(Document images with source code)
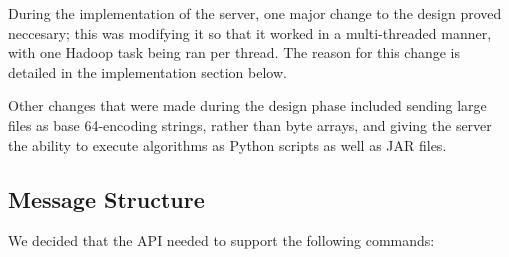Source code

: During the implementation of the server, one major change to the design proved neccesary; this was modifying it so that it worked in a multi-threaded manner, with one Hadoop task being ran per thread. The reason for this change is detailed in the implementation section below.

Other changes that were made during the design phase included sending large files as base 64-encoding strings, rather than byte arrays, and giving the server the ability to execute algorithms as Python scripts as well as JAR files.

\subsection{Message Structure}

We decided that the API needed to support the following commands:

*Problem requirements*
Leave the pictures out, and transcribe each of the records exactly.

*Output for this exercise*
Source code

: During the implementation of the server, one major change to the design proved neccesary; this was modifying it so that it worked in a multi-threaded manner, with one Hadoop task being ran per thread. The reason for this change is detailed in the implementation section below.

Other changes that were made during the design phase included sending large files as base 64-encoding strings, rather than byte arrays, and giving the server the ability to execute algorithms as Python scripts as well as JAR files.

\subsection{Message Structure}

We decided that the API needed to support the following commands:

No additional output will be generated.